Changing branding for any business is a costly endeavor. The initial cost vs. potential return should always be considered. It is not as simple as updating your website and social media. It affects everything: signs, boxes, employee uniforms, messaging, graphics, collaborations, potentially the color of walls in every store, etc… You get the picture.
Your branding must reflect who you are. If you have changed, then your brand should probably change, too.
Without further ado, let’s dig into Crumbl’s new branding.
Crumbl without the “cookies” seems like a big change. But is it? I mean, I personally only ever refer to them as just “Crumbl.” And at this point, everyone should know they sell delicious cookies. It had become redundant and no longer needed in the logo. This is a very typical logo/name evolution for companies that have gained such notoriety. Think “Pepsi” they once were “Pepsi Cola Drink.” We all know what Pespi is and that they are more than just cola. So, removing cookies from the name seems like a natural evolution. Also, it might mean Crumbl is expanding what they offer, more merchandise and other food items…who knows? They did already test out ice cream in some stores…
They added more colors. They are known for their signature Crumbl Pink. But I know from experience that only having one brand color is incredibly limiting to all of your marketing across so many different types of mediums. Their growth also means they are doing things they never thought about doing and definitely need more versatility in their brand to market themselves appropriately. Plus, I personally think it makes their brand way more interesting and creates depth. Their signature Crumbl Pink is still the most important color, but with good design and strategic color placement, they will only enhance their brand.
Another big change was to their classic black line icons and graphics. They have moved to custom lifestyle graphics that are colorful and add more character to their visuals. First, I think this is very on-trend.

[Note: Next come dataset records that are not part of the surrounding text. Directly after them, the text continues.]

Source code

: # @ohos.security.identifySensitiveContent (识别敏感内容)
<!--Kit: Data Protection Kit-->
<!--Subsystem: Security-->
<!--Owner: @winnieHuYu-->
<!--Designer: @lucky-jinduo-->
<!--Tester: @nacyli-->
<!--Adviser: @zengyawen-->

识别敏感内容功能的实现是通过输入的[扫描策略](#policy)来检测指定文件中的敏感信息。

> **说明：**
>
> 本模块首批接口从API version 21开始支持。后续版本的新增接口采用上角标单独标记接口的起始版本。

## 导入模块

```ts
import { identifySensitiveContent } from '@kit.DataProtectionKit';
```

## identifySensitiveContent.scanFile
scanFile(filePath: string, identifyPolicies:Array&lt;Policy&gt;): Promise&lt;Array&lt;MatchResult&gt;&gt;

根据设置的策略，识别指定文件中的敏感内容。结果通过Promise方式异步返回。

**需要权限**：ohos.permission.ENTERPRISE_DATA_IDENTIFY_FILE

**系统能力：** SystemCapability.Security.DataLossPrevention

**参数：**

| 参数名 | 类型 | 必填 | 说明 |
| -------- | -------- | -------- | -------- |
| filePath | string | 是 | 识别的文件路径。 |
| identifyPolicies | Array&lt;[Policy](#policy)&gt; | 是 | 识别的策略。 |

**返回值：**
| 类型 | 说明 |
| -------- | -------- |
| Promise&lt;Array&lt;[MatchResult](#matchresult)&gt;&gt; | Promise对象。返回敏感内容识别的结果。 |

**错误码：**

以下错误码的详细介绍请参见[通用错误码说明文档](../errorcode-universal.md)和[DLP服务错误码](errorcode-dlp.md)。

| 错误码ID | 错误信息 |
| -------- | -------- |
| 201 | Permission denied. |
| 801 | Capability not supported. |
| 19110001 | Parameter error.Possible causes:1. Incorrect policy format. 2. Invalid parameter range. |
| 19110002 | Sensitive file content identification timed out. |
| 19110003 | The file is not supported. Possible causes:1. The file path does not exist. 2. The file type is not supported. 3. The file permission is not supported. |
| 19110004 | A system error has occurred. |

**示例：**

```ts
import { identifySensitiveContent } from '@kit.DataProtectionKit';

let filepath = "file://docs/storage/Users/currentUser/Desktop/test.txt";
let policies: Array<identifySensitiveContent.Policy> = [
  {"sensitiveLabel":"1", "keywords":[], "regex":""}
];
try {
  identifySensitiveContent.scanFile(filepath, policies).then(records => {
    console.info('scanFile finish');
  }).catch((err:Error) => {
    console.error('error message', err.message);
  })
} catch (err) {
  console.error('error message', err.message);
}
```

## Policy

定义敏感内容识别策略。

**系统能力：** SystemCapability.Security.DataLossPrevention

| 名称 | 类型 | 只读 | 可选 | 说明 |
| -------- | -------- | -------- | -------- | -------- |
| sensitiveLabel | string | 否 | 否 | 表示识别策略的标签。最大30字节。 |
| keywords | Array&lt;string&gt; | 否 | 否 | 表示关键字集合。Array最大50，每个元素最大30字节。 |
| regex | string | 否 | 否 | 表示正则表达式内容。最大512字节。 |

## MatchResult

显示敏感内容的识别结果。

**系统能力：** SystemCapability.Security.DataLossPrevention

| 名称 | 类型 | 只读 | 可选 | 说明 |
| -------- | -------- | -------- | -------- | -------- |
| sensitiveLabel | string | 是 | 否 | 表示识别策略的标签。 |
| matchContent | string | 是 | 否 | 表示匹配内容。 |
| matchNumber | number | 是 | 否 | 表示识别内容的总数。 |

We have definitely seen an uptick in the use of lifestyle graphics in branding recently. I also peep a pink Cadillac in there which hints at their origin story. These lifestyle graphics invoke more emotion and tell more of their brand story. Emotion is heavily linked with authenticity and trust, so it makes sense that they have made this switch. I personally loved their old custom icons and graphics because of their simplicity, but they are beginning to look a bit outdated. Their new graphics showcase who they have become, add depth to their story, and give them an opportunity to be colorful without taking away from their original brand.
They also added a new custom font. This is next-level thinking. When brands grow, they need to find ways to set themselves apart, and a font is something they could utilize. The font will become synonymous with their brand. (We all know the Disney font.) But I think another big reason they did this is to prevent others from stealing their branding, which, when you’re as cool as Crumbl, you could imagine people have tried.
There is not much out there from their team yet, but I did find a quote from Sawyer talking about the new branding. He said, “This is not a complete rebrand, but rather enhancements to the brand we’ve built a solid foundation upon,” and that the goal was “to infuse new life and energy into Crumbl while maintaining our core values.”
To the untrained eye, this branding update may seem drastically different from their original, but I agree with Sawyer it is an enhancement or, better, a natural evolution of their brand. Highlighting where they have been and where they are going.
Branding should evolve, but I would like to clarify that it should evolve strategically and methodically. Otherwise, your brand will look like a hot mess because branding should be cohesive and consistent throughout all of your marketing. Confusing your customers or potential customers doesn’t help anyone.